FELIKS BANEL

All Over The Map: ‘Green Book’ guided Black motorists to friendly businesses in the Evergreen State

Jul 16, 2021, 6:17 AM | Updated: 8:34 am

A detail from the cover of the 1940 edition of the Green Book, a guide to Black-friendly business for travelers in the United States. (Public domain) The 1940 Green Book listings for the Evergreen State is fairly brief. (NY Public Library) The 1941 Green Book listings for Black-friendly businesses in Washington. (NY Public Library) The Washington listings of Black-friendly businesses in the Green Book for 1946 grew compared to earlier editions. (Public domain) By 1949, Green Book listings for Washington had expanded to include a long list of restaurants in Seattle. (Public domain)

A local heritage group is exploring the hidden history and impacts of the “Green Book” – the mid-20th century travel guide for Black motorists – here in the Evergreen State.

You might remember a movie a few years ago (that won the Oscar for Best Picture) called Green Book. The film told the story of a Black musician being driven from New York City to, through, and from the Jim Crow South of the 1960s.

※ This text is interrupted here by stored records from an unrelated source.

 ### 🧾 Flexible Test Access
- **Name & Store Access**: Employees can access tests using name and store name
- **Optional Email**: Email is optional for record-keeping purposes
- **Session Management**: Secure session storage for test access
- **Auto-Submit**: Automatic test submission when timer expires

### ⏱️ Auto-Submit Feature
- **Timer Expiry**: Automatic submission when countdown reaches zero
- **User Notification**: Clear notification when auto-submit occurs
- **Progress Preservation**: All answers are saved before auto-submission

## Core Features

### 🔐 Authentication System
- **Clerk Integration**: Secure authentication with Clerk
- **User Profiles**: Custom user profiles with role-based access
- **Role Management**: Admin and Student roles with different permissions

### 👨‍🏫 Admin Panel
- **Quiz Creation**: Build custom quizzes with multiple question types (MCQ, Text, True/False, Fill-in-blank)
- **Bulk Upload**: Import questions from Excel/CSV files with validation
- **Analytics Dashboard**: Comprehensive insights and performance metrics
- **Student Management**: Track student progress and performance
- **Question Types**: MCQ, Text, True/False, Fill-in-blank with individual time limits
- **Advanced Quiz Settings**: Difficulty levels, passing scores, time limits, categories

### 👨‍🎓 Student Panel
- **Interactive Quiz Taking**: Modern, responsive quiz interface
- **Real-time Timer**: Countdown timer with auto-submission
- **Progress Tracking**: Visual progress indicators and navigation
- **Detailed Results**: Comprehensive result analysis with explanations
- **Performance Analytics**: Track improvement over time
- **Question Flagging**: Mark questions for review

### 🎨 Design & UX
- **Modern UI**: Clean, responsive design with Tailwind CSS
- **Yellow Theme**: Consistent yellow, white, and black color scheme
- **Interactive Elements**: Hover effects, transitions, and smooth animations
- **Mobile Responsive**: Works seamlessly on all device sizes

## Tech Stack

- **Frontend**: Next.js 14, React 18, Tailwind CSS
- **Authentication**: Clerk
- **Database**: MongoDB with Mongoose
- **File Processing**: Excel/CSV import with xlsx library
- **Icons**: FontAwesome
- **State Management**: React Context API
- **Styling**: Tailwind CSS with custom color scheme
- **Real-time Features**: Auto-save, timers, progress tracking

The title of the movie comes from the actual Green Book and its publisher, a full-time postal worker who lived in Harlem named Victor H. Green. It was first issued in 1936, and was published annually for about 30 years.

The Green Book – full title: “The Negro Motorist Green Book” – was meant for Black drivers on road trips, and it ultimately grew to become a state-by-state guide that was marketed nationwide. Listed in its pages are restaurants, hotels, night clubs, service stations, barber shops, beauty parlors and rooming houses – called “tourist homes,” which were just private homes that welcomed guests – that served Black customers at a time when other businesses might turn away Black people. Or worse.

In the opening pages of the 1940 edition, a testimonial from a satisfied user might stir memories for anyone of any race who remembers when pre-smartphone vacation navigation included cumbersome maps and comb-bound custom “Trip-tiks” prepared by the American Automobile Association (AAA).

“We earnestly believe ‘The Negro Motorist Green Book’ will mean as much if not more to us as the AAA means to the white race,” that satisfied user wrote in a letter to publisher Victor Green.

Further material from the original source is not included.